Anticipating future literacy teacher practice

Year: 2013

Author: McLean, Karen

Type of paper: Abstract refereed


The implementation of standards based reforms in the Australian context has influenced the literacy practice of teachers. Concern has been raised that the narrow emphasis on literacy assessment policies identifiable in national testing regimes has undermined the potential for rich and vibrant curriculum through placing emphasis on functional literacy skills. Preparing tomorrow’s teachers’ calls for understanding of the changing literacy landscape heavily influenced by technological advancement, and the implications of this changing landscape for effective literacy pedagogy.  This paper will argue that effective pedagogies for literacy teaching and learning must extend beyond a narrow focus on skills toward opening the minds of learners to literacy possibilities in a multiliterate society. Drawing on the evidence base of the author’s PhD study using reflective practice as a vehicle for informing effective process orientated literacy pedagogy for teachers, this paper applies the reflective practice model to a literacy teacher education context.  In making connections between these two contexts for the development of effective literacy pedagogy the paper will contend that in anticipating future literacy teacher practice there is a need to consider the literacy values that remain constant in times of change and ensure that these values are embedded in approaches to literacy teaching.

In the current educational context the influence of standards based reforms can be seen in teacher education where debates around literacy standards of graduates from teacher education programs are called into question. Similar to the debates surrounding literacy standards that are occurring in early childhood, primary and secondary sectors there is a danger that a skills based agenda in literacy teacher education will undermine the fundamental purpose of university education to open minds through critical and creative thinking. This in turn, raises concerns about future literacy teacher practice.

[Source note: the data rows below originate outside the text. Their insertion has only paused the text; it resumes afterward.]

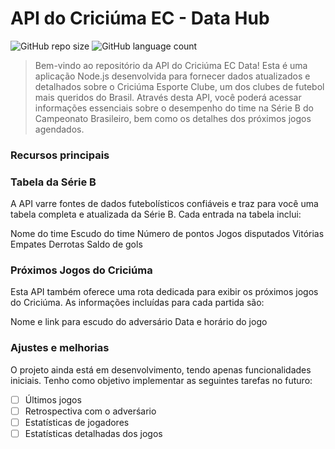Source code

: # API do Criciúma EC - Data Hub

![GitHub repo size](https://img.shields.io/github/repo-size/iuricode/README-template?style=for-the-badge)
![GitHub language count](https://img.shields.io/github/languages/count/iuricode/README-template?style=for-the-badge)


> Bem-vindo ao repositório da API do Criciúma EC Data! Esta é uma aplicação Node.js desenvolvida para fornecer dados atualizados e detalhados sobre o Criciúma Esporte Clube, um dos clubes de futebol mais queridos do Brasil. Através desta API, você poderá acessar informações essenciais sobre o desempenho do time na Série B do Campeonato Brasileiro, bem como os detalhes dos próximos jogos agendados.

### Recursos principais


### Tabela da Série B

A API varre fontes de dados futebolísticos confiáveis e traz para você uma tabela completa e atualizada da Série B. Cada entrada na tabela inclui:

Nome do time
Escudo do time
Número de pontos
Jogos disputados
Vitórias
Empates
Derrotas
Saldo de gols


### Próximos Jogos do Criciúma

Esta API também oferece uma rota dedicada para exibir os próximos jogos do Criciúma. As informações incluídas para cada partida são:

Nome e link para escudo do adversário
Data e horário do jogo

### Ajustes e melhorias

O projeto ainda está em desenvolvimento, tendo apenas funcionalidades iniciais. Tenho como objetivo implementar as seguintes tarefas no futuro:

- [ ] Últimos jogos
- [ ] Retrospectiva com o adverśario
- [ ] Estatísticas de jogadores
- [ ] Estatísticas detalhadas dos jogos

Using reflective practice as a vehicle for learning this paper explores creativity in literacy education through engaging tomorrow’s literacy teachers in process-orientated approaches to teaching and learning. It describes a community partnership learning model where the platform for teaching and reflective practice is provided in authentic contexts. In these contexts learning is on-going, interactive and teacher education students are provided opportunities for contemplation and reflection through exploring literacy values, creativity and critical thinking in their literacy practice. Policy and practice implications discussed in this paper emphasise the importance of reflective practice in teacher education for developing effective pedagogy and subsequent implications for policy supportive of literacy pedagogy for tomorrow’s teachers’.